Here is a closer look at various elements of the debate:
The “good guys with guns argument”: Campus carry advocates argue that the best way to stop mass shootings at schools and elsewhere is for armed law-abiding citizens to open fire on attackers. But how often are so-called “good guys with guns” successful? An FBI study of active-shooter incidents from 2000 to 2013 found that in 160 incidents, just one ended with an armed citizen exchanging gunfire with an attacker. Twenty-one incidents were stopped by unarmed citizens.
Crime on campus: Pro-campus carry groups also argue that students need guns for self-defense against other crimes. “Neither police (unless they happen to be within screaming range) nor cameras nor text alerts can protect you from an armed thug bent on taking your possessions or your dignity by force,” Students for Campus Carry says on its website. But how much crime is there on campuses? The latest federal study of the issue, released in May, showed that overall crime at universities was down 8 percent in 2013 compared with the previous year. The majority of crimes are burglaries. But certain crimes have been increasing in recent years: forcible sex assaults and murders, which would include mass shootings. Murders totaled 23 in 2013, compared with 12 the year before. (There are more than 20 million college students in the United States.)
The fear and the reality: Those who oppose campus carry say they fear armed students will pull their guns out during class or in meetings with professors and open fire. A group of UT professors has filed a lawsuit against the university saying they will be forced to censor themselves on controversial topics like politics and religion. Suicide is another concern. But in a report issued last year, UT officials said they had contacted universities where campus carry is already legal, finding “little evidence of campus violence that can be directly linked to campus carry, and none that involves an intentional shooting.” Was there a link between campus carry and increased sexual assaults? No. Was there a link to increased suicide rates? Also, no.

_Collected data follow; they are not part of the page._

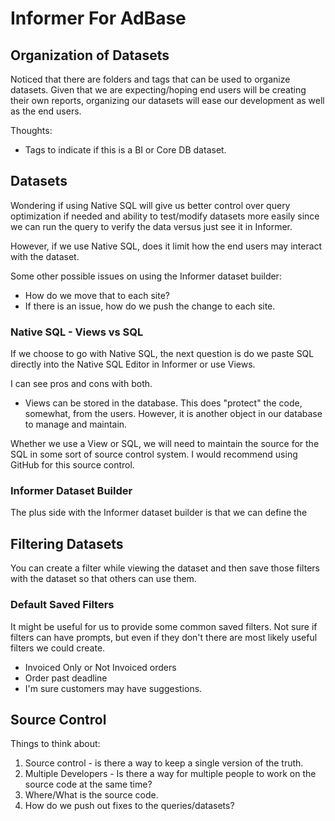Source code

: # Informer For AdBase

## Organization of Datasets

Noticed that there are folders and tags that can be used to organize datasets.  Given that we are expecting/hoping end users will be creating their own reports, organizing our datasets will ease our development as well as the end users.

Thoughts:

- Tags to indicate if this is a BI or Core DB dataset.



## Datasets

Wondering if using Native SQL will give us better control over query optimization if needed and ability to test/modify datasets more easily since we can run the query to verify the data versus just see it in Informer.

However, if we use Native SQL, does it limit how the end users may interact with the dataset.

Some other possible issues on using the Informer dataset builder:

- How do we move that to each site? 
- If there is an issue, how do we push the change to each site.

### Native SQL - Views vs SQL

If we choose to go with Native SQL, the next question is do we paste SQL directly into the Native SQL Editor in Informer or use Views.

I can see pros and cons with both.  

- Views can be stored in the database.  This does "protect" the code, somewhat, from the users.  However, it is another object in our database to manage and maintain.  

Whether we use a View or SQL, we will need to maintain the source for the SQL in some sort of source control system.  I would recommend using GitHub for this source control.

### Informer Dataset Builder

The plus side with the Informer dataset builder is that we can define the 

## Filtering Datasets

You can create a filter while viewing the dataset and then save those filters with the dataset so that others can use them.

### Default Saved Filters

It might be useful for us to provide some common saved filters.  Not sure if filters can have prompts, but even if they don't there are most likely useful filters we could create.  

- Invoiced Only or Not Invoiced orders
- Order past deadline
- I'm sure customers may have suggestions.





## Source Control

Things to think about:

1. Source control - is there a way to keep a single version of the truth. 
2. Multiple Developers - Is there a way for multiple people to work on the source code at the same time?
3. Where/What is the source code.  
4. How do we push out fixes to the queries/datasets?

The issue of accidents: The UT report identified four incidents of accidental discharge: “Two involved a license holder who was openly displaying a handgun to another person; the other two involved license holders who were carrying their handguns unholstered in their pants pocket.” In one case, a bullet grazed another student’s chest. But most of the victims were the gun owners. One shot himself in the foot, the report said, and in Utah, “a student at Weber State University accidentally shot himself in the leg while walking across campus with an unholstered handgun in his pocket.”